6.2 Notice of Disposition of Collateral. Each Debtor hereby agrees that notice of the time and place of any public sale or the time after which any private sale or other disposition of all or any part of the Collateral may be made shall be deemed reasonable if sent to such Debtor, addressed as set forth in Article X, at least ten (10) days prior to (a) the date of any such public sale or (b) the time after which any such private sale or other disposition may be made.
6.3 Intentionally Deleted.
6.4 Deficiency. In the event that the proceeds of any sale, collection or realization of or upon Collateral by Secured Party are insufficient to pay all Secured Obligations and any other amounts to which Secured Party is legally entitled, Debtors shall be jointly and severally liable for the deficiency, together with interest thereon as provided in the Loan Agreement or (if no interest is so provided) at such other rate as shall be fixed by applicable law, together with the costs of collection and the reasonable fees of any attorneys employed by Secured Party to collect such deficiency.
6.5 Non-Judicial Remedies. In granting to Secured Party the power to enforce its rights hereunder without prior judicial process or judicial hearing, each Debtor expressly waives, renounces and knowingly relinquishes any legal right which might otherwise require Secured Party to enforce its rights by judicial process. In so providing for non-judicial remedies, each Debtor recognizes and concedes that such remedies are consistent with the usage of trade, are responsive to commercial necessity, and are the result of a bargain at arm's length. Nothing herein is intended, however, to prevent Secured Party from resorting to judicial process at its option.
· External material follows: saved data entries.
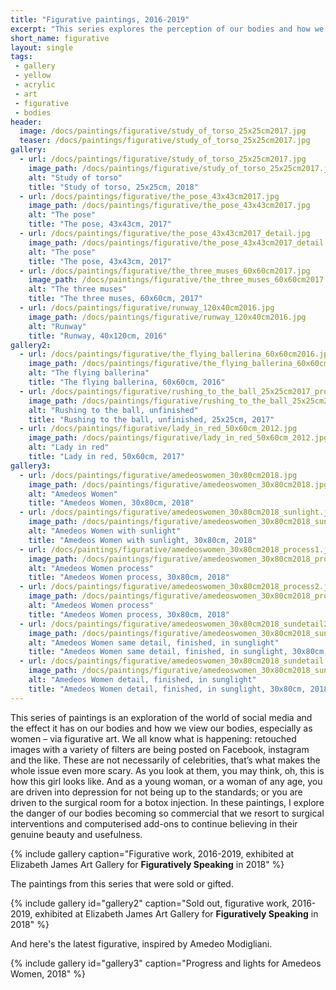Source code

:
 ```yaml
---
title: "Figurative paintings, 2016-2019"
excerpt: "This series explores the perception of our bodies and how we see others."
short_name: figurative
layout: single
tags:
 - gallery
 - yellow
 - acrylic
 - art
 - figurative
 - bodies
header:
  image: /docs/paintings/figurative/study_of_torso_25x25cm2017.jpg
  teaser: /docs/paintings/figurative/study_of_torso_25x25cm2017.jpg
gallery:
  - url: /docs/paintings/figurative/study_of_torso_25x25cm2017.jpg
    image_path: /docs/paintings/figurative/study_of_torso_25x25cm2017.jpg
    alt: "Study of torso"
    title: "Study of torso, 25x25cm, 2018"
  - url: /docs/paintings/figurative/the_pose_43x43cm2017.jpg
    image_path: /docs/paintings/figurative/the_pose_43x43cm2017.jpg
    alt: "The pose"
    title: "The pose, 43x43cm, 2017"
  - url: /docs/paintings/figurative/the_pose_43x43cm2017_detail.jpg
    image_path: /docs/paintings/figurative/the_pose_43x43cm2017_detail.jpg
    alt: "The pose"
    title: "The pose, 43x43cm, 2017"
  - url: /docs/paintings/figurative/the_three_muses_60x60cm2017.jpg
    image_path: /docs/paintings/figurative/the_three_muses_60x60cm2017.jpg
    alt: "The three muses"
    title: "The three muses, 60x60cm, 2017" 
  - url: /docs/paintings/figurative/runway_120x40cm2016.jpg
    image_path: /docs/paintings/figurative/runway_120x40cm2016.jpg
    alt: "Runway"
    title: "Runway, 40x120cm, 2016"  
gallery2:
  - url: /docs/paintings/figurative/the_flying_ballerina_60x60cm2016.jpg
    image_path: /docs/paintings/figurative/the_flying_ballerina_60x60cm2016.jpg
    alt: "The flying ballerina"
    title: "The flying ballerina, 60x60cm, 2016"
  - url: /docs/paintings/figurative/rushing_to_the_ball_25x25cm2017_process.jpg
    image_path: /docs/paintings/figurative/rushing_to_the_ball_25x25cm2017_process.jpg
    alt: "Rushing to the ball, unfinished"
    title: "Rushing to the ball, unfinished, 25x25cm, 2017"  
  - url: /docs/paintings/figurative/lady_in_red_50x60cm_2012.jpg
    image_path: /docs/paintings/figurative/lady_in_red_50x60cm_2012.jpg
    alt: "Lady in red"
    title: "Lady in red, 50x60cm, 2017"
gallery3:
  - url: /docs/paintings/figurative/amedeoswomen_30x80cm2018.jpg
    image_path: /docs/paintings/figurative/amedeoswomen_30x80cm2018.jpg
    alt: "Amedeos Women"
    title: "Amedeos Women, 30x80cm, 2018"
  - url: /docs/paintings/figurative/amedeoswomen_30x80cm2018_sunlight.jpeg
    image_path: /docs/paintings/figurative/amedeoswomen_30x80cm2018_sunlight.jpeg
    alt: "Amedeos Women with sunlight"
    title: "Amedeos Women with sunlight, 30x80cm, 2018"
  - url: /docs/paintings/figurative/amedeoswomen_30x80cm2018_process1.jpg
    image_path: /docs/paintings/figurative/amedeoswomen_30x80cm2018_process1.jpg
    alt: "Amedeos Women process"
    title: "Amedeos Women process, 30x80cm, 2018"
  - url: /docs/paintings/figurative/amedeoswomen_30x80cm2018_process2.jpg
    image_path: /docs/paintings/figurative/amedeoswomen_30x80cm2018_process2.jpg
    alt: "Amedeos Women process"
    title: "Amedeos Women process, 30x80cm, 2018"
  - url: /docs/paintings/figurative/amedeoswomen_30x80cm2018_sundetail2.jpg
    image_path: /docs/paintings/figurative/amedeoswomen_30x80cm2018_sundetail2.jpg
    alt: "Amedeos Women same detail, finished, in sunglight"
    title: "Amedeos Women same detail, finished, in sunglight, 30x80cm, 2018"
  - url: /docs/paintings/figurative/amedeoswomen_30x80cm2018_sundetail.jpg
    image_path: /docs/paintings/figurative/amedeoswomen_30x80cm2018_sundetail.jpg
    alt: "Amedeos Women detail, finished, in sunglight"
    title: "Amedeos Women detail, finished, in sunglight, 30x80cm, 2018"    
---
```


This series of paintings is an exploration of the world of social media and the effect it has on our bodies and how we view our bodies, especially as women – via figurative art. We all know what is happening: retouched images with a variety of filters are being posted on Facebook, instagram and the like. These are not necessarily of celebrities, that’s what makes the whole issue even more scary. As you look at them, you may think, oh, this is how this girl looks like. And as a young woman, or a woman of any age, you are driven into depression for not being up to the standards; or you are driven to the surgical room for a botox injection. In these paintings, I explore the danger of our bodies becoming so commercial that we resort to surgical interventions and computerised add-ons to continue believing in their genuine beauty and usefulness.

{% include gallery caption="Figurative work, 2016-2019, exhibited at Elizabeth James Art Gallery for **Figuratively Speaking** in 2018" %}

The paintings from this series that were sold or gifted.

{% include gallery id="gallery2" caption="Sold out, figurative work, 2016-2019, exhibited at Elizabeth James Art Gallery for **Figuratively Speaking** in 2018" %}

And here's the latest figurative, inspired by Amedeo Modigliani.

{% include gallery id="gallery3" caption="Progress and lights for Amedeos Women, 2018" %}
6.6 Limitation on Duty of Secured Party in Respect of Collateral. Beyond the exercise of reasonable care in the custody thereof, Secured Party shall have no duty as to any Collateral in its possession or control or in the possession or control of any agent or bailee or as to the preservation of rights against prior parties or any other rights pertaining thereto. Secured Party shall be deemed to have exercised reasonable care in the custody of the Collateral in its possession if the Collateral is accorded treatment substantially equal to that which it accords its own property, and shall not be liable or responsible for any loss or damage to any of the Collateral, or for any diminution in the value thereof, by reason of the act or omission of any warehouseman, carrier, forwarding agency, consignee or other agent or bailee selected by Secured Party in good faith.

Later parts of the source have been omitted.